History of HBCUs part 2 in a 2-part series
In part one-of-our-two-part series, HBCU CDAC explored the early history of HBCUs. We completed part 1 at the end of the 19th century when two of the most well-known black leaders of their times were at philosophical odds. In part 2, we pick up where we left off following through to the beginning of the Civil Rights movement and illustrating how the brutal fight for equality was often started and continued by HBCU students and faculty.
The end of the 19th century is rife with differing opinions of the role that blacks should play in American society. Booker T. Washington tried to pacify many Southern whites who were already questioning black education and contested that HBCUs should be vocational schools preparing their students for trade jobs in mostly white-owned businesses. Harvard University-trained sociologist W.E.B. Du Bois, disagrees arguing that higher education is the primary path forward for upward mobility and the only way to create equality. In 1905, Du Bois issued a call to a select group of Black men who opposed Washington’s accommodationist stance. 29 men from 14 states gathered along with Du Bois and other black leaders and together they created The Niagara Society drafting a “Declaration of Principles” which committed the group to fighting for political and social equality. “We refuse to allow the impression to remain that the Negro-American assents to inferiority, is submissive under oppression and apologetic before insults.” The Niagara Movement served as the forerunner to the National Association for the Advancement of Colored People (NAACP) which was founded in 1909. In 1915, Booker T. Washington dies, ending an era as one of the last generations of leaders born into slavery.
At the same time that black Americans are trying to find their place at home, the U.S. enters into WW1 and more than 350,000 African Americans serve in segregated units. They come back after fighting for freedom in Europe only to find that they have no greater liberty in America than they did before the war. In the summer of 1919, race riots break out signifying the beginning of a “New Negro” demanding equal rights and refusing to be treated as second class citizens. A transition also begins to take place at HBCUs which up to this point have primarily had white Presidents. Du Bois gives a speech at Fisk University criticizing the white President who is putting unfair restrictions on the students. Students begin to organize to have the President replaced. After a series of peaceful protests by the students at the school, many are arrested without cause. Remaining students go on strike and the President of the university is forced to resign encouraging the beginning of change at other HBCUs as well.
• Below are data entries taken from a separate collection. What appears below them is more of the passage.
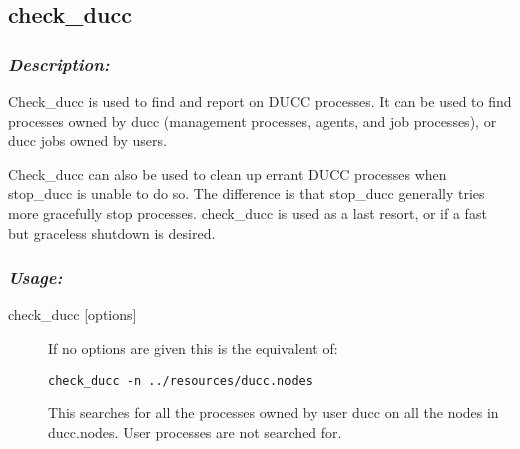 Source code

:           


\subsection{check\_ducc}
\label{subsec:admin.check-ducc}
    \subsubsection{{\em Description:}}

    Check\_ducc is used to find and report on DUCC processes. It can be used to find processes 
    owned by ducc (management processes, agents, and job processes), or ducc jobs owned by 
    users. 
    
    Check\_ducc can also be used to clean up errant DUCC processes when stop\_ducc is unable 
    to do so. The difference is that stop\_ducc generally tries more gracefully stop processes. 
    check\_ducc is used as a last resort, or if a fast but graceless shutdown is desired. 
    
    \subsubsection{\em{Usage: }}

        \begin{description} 
          \item[check\_ducc {[options]}]
              If no options are given this is the equivalent of: 
\begin{verbatim}
check_ducc -n ../resources/ducc.nodes 
\end{verbatim}
              
              This searches for all the processes owned by user ducc on all the nodes in ducc.nodes. User 
              processes are not searched for. 
        \end{description}
            
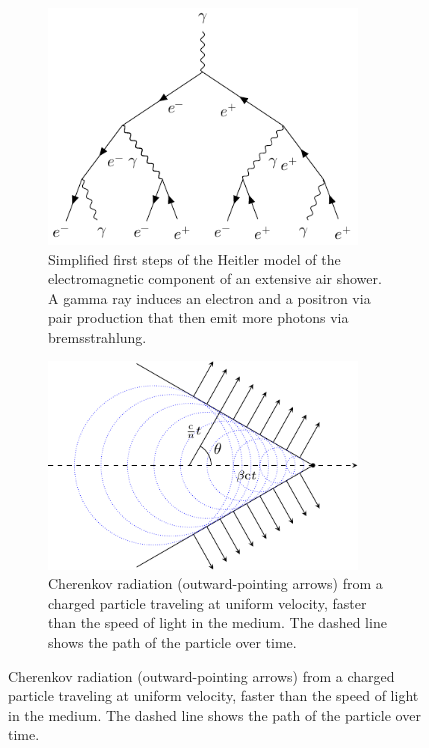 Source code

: \begin{figure}
    \begin{subfigure}[t]{0.45\textwidth}
        \centering
        \includegraphics[width=0.90\textwidth]{graphics/heitler_model.pdf}
        \caption{Simplified first steps of the Heitler model of the electromagnetic component of an extensive air shower.
        A gamma ray induces an electron and a positron via pair production that then emit more photons
        via bremsstrahlung.}
        \label{fig:heitler_model}
    \end{subfigure}
    \hfill
    \begin{subfigure}[t]{0.45\textwidth}
        \centering
        \includegraphics[width=0.90\textwidth]{graphics/cherenkov_radiation.pdf}
        \caption{Cherenkov radiation (outward-pointing arrows) from a charged particle traveling at
        uniform velocity, faster than the speed of light in the medium. The dashed line shows the
        path of the particle over time.}

\end{subfigure}
\end{figure}
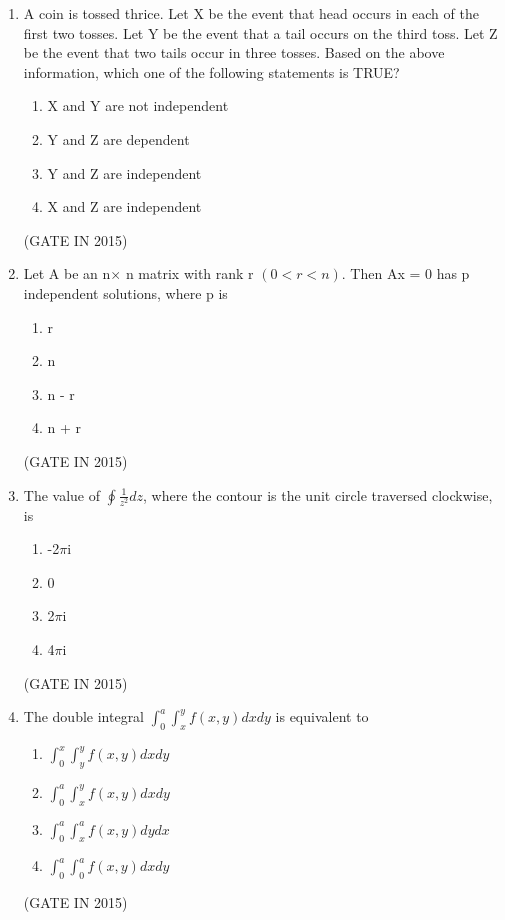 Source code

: \documentclass[journal]{IEEEtran}
\begin{document}
\begin{enumerate}
\item A coin is tossed thrice. Let X be the event that head occurs in each of the first two tosses. Let Y be the event that a tail occurs on the third toss. Let Z be the event that two tails occur in three tosses. Based on the above information, which one of the following statements is TRUE?

\begin{multicols}{2}
\begin{enumerate}
\item X and Y are not independent
\item Y and Z are dependent
\item Y and Z are independent
\item X and Z are independent
\end{enumerate}
  \end{multicols} \hfill(GATE IN 2015)

\item Let A be an n$\times$ n matrix with rank r $(0 < r < n)$. Then Ax = 0 has p independent solutions, where p is

\begin{multicols}{4}
\begin{enumerate}
\item r
\item n
\item n - r
\item n + r
\end{enumerate}
  \end{multicols} \hfill(GATE IN 2015)

\item The value of $\oint \frac{1}{z^2} dz$, where the contour is the unit circle traversed clockwise, is

\begin{multicols}{4}
\begin{enumerate}
\item -2$\pi$i
\item 0
\item 2$\pi$i
\item 4$\pi$i
\end{enumerate}
  \end{multicols} \hfill(GATE IN 2015)

\item The double integral $\int_0^a \int_x^y f(x,y)  dx  dy$ is equivalent to

\begin{multicols}{2}
\begin{enumerate}
\item $\int_0^x \int_y^y f(x,y)  dx  dy$
\item $\int_0^a \int_x^y f(x,y)  dx  dy$
\item $\int_0^a \int_x^a f(x,y)  dy  dx$
\item $\int_0^a \int_0^a f(x,y)  dx  dy$
\end{enumerate}
  \end{multicols} \hfill(GATE IN 2015)


\end{enumerate}
\end{document}
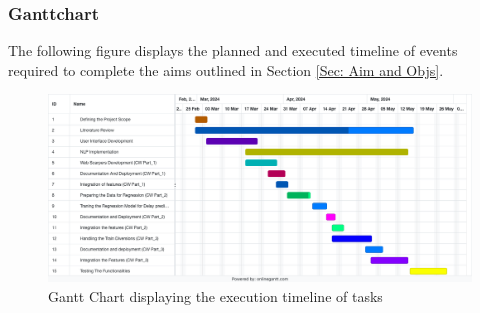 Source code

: \subsubsection{Ganttchart}
The following figure displays the planned and executed timeline of events required to complete the aims outlined in Section \ref{Sec: Aim and Objs}.
\begin{figure}[!htbp]
    \centering
    \includegraphics[width=\linewidth]{Diagrams/gant_chart.png}
    \caption{Gantt Chart displaying the execution timeline of tasks}
    \label{Fig: Gantt Chart}
\end{figure}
Major milestones begin to occur in the 30s and 40s when blacks take on more of the senior faculty roles and begin encouraging a vibrant black culture. HBCUs start graduating more teachers, doctors, lawyers, scientists, judges and begin to create the black middle class. However, as soon as those same graduates leave campus and interact in broader society, they face the same bigotry. So, begins the true fight for civil rights. Led by Charles Hampton Houston who is brought in to transform Howard’s law school, he hires an all-black team of professors. Thurgood Marshall is one of the law school graduates who is on his team. Together Houston and Marshall take a road trip to the South to videotape black school conditions for the NAACP. What they find is appalling. Most schools have no bathrooms, buildings are in horrific condition and black children are forced to walk miles to school as there are no buses provided for them. Houston decides to bring a lawsuit in which he forces the courts to enforce the separate but equal doctrine rather than fighting for integration. He knows that segregation will end regardless if the states cannot prove that the educational systems are equal. Although Houston dies in 1950, there is no turning back from what he started. In 1954, a team of lawyers go to the Supreme Court to argue the case of Brown vs the Topeka board of education. A landmark decision of the U.S. Supreme Court rules that U.S. state laws establishing racial segregation in public schools are unconstitutional. Handed down on May 17, 1954, the Court's unanimous (9–0) decision stated that "separate educational facilities are inherently unequal", and therefore violate the Equal Protection Clause of the Fourteenth Amendment of the U.S. Constitution.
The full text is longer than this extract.